9. The method of claim 8, wherein, The step of determining the time deviation coefficient based on the start processing time and the target predicted total time includes: If the total processing time exceeds the sum of the target predicted total processing time, the time deviation coefficient is determined based on the ratio between the total processing time and the sum of the target predicted total processing time; wherein, the total processing time is the sum of all the processing times, and the sum of the target predicted total processing time is the sum of all the target predicted total processing times. If the total processing time at the start is less than or equal to the target predicted total processing time, the time deviation coefficient is determined based on the difference between the total processing time at the start and the target predicted total processing time.

10. The method of claim 8, wherein, The step of determining the service processing waiting time for the target user based on the predicted total processing time, the total number of tellers, and the processing time deviation coefficient includes: The total predicted time adjustment value is determined based on the product of the predicted total time and the time deviation coefficient. The business processing waiting time for the target user is determined based on the ratio between the predicted total time adjustment value and the total number of tellers.

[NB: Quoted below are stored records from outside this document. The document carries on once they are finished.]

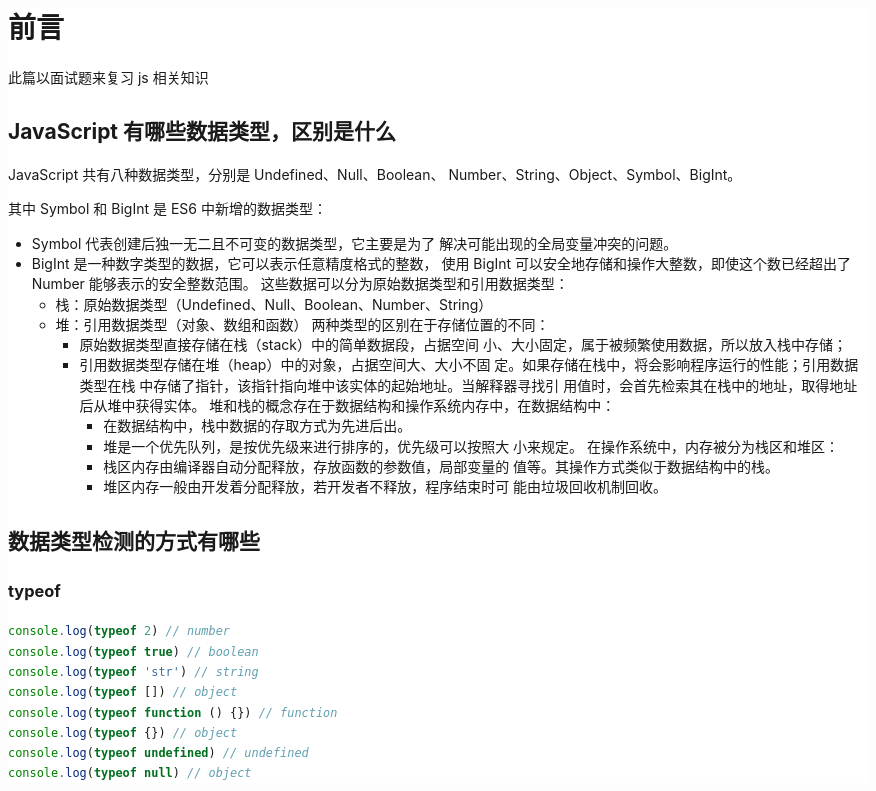 # 前言

此篇以面试题来复习 js 相关知识

## JavaScript 有哪些数据类型，区别是什么

JavaScript 共有八种数据类型，分别是 Undefined、Null、Boolean、
Number、String、Object、Symbol、BigInt。

其中 Symbol 和 BigInt 是 ES6 中新增的数据类型：

- Symbol 代表创建后独一无二且不可变的数据类型，它主要是为了
  解决可能出现的全局变量冲突的问题。
- BigInt 是一种数字类型的数据，它可以表示任意精度格式的整数，
  使用 BigInt 可以安全地存储和操作大整数，即使这个数已经超出了
  Number 能够表示的安全整数范围。
  这些数据可以分为原始数据类型和引用数据类型：
  - 栈：原始数据类型（Undefined、Null、Boolean、Number、String）
  - 堆：引用数据类型（对象、数组和函数）
    两种类型的区别在于存储位置的不同：
    - 原始数据类型直接存储在栈（stack）中的简单数据段，占据空间
      小、大小固定，属于被频繁使用数据，所以放入栈中存储；
    - 引用数据类型存储在堆（heap）中的对象，占据空间大、大小不固
      定。如果存储在栈中，将会影响程序运行的性能；引用数据类型在栈
      中存储了指针，该指针指向堆中该实体的起始地址。当解释器寻找引
      用值时，会首先检索其在栈中的地址，取得地址后从堆中获得实体。
      堆和栈的概念存在于数据结构和操作系统内存中，在数据结构中：
      - 在数据结构中，栈中数据的存取方式为先进后出。
      - 堆是一个优先队列，是按优先级来进行排序的，优先级可以按照大
        小来规定。
        在操作系统中，内存被分为栈区和堆区：
      - 栈区内存由编译器自动分配释放，存放函数的参数值，局部变量的
        值等。其操作方式类似于数据结构中的栈。
      - 堆区内存一般由开发着分配释放，若开发者不释放，程序结束时可
        能由垃圾回收机制回收。

## 数据类型检测的方式有哪些

### typeof

```js
console.log(typeof 2) // number
console.log(typeof true) // boolean
console.log(typeof 'str') // string
console.log(typeof []) // object
console.log(typeof function () {}) // function
console.log(typeof {}) // object
console.log(typeof undefined) // undefined
console.log(typeof null) // object
```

11. A device for predicting business processing waiting time, characterized in that, The device includes: The information determination module is used to determine at least one other user whose business processing order is ahead of the target user, and to determine at least one candidate business step included in the pending business of the other user, and to determine the baseline time interval corresponding to the candidate business step; The business process time prediction module is used to determine the time correction coefficient based on the other user profiles of the other users and the current teller profile of the current teller, and to correct the baseline time interval based on the time correction coefficient to determine the predicted time of the business process corresponding to the candidate business process; wherein, the current teller is the teller who handles the pending business. The business processing waiting time prediction module is used to determine the total predicted time of the pending business based on the predicted time of the business process, and to determine the business processing waiting time for the target user based on the total predicted time of the business process.

12. An electronic device, characterized in that, The electronic device includes: At least one processor; and A memory communicatively connected to the at least one processor; wherein, The memory stores a computer program that can be executed by the at least one processor, the computer program being executed by the at least one processor to enable the at least one processor to perform the business processing waiting time prediction method according to any one of claims 1-10.

13. A computer-readable storage medium, characterized in that, The computer-readable storage medium stores computer instructions for causing a processor to execute the business processing waiting time prediction method according to any one of claims 1-10.

14. A computer program product comprising a computer program that, when executed by a processor, implements a method for predicting business processing waiting time according to any one of claims 1-10.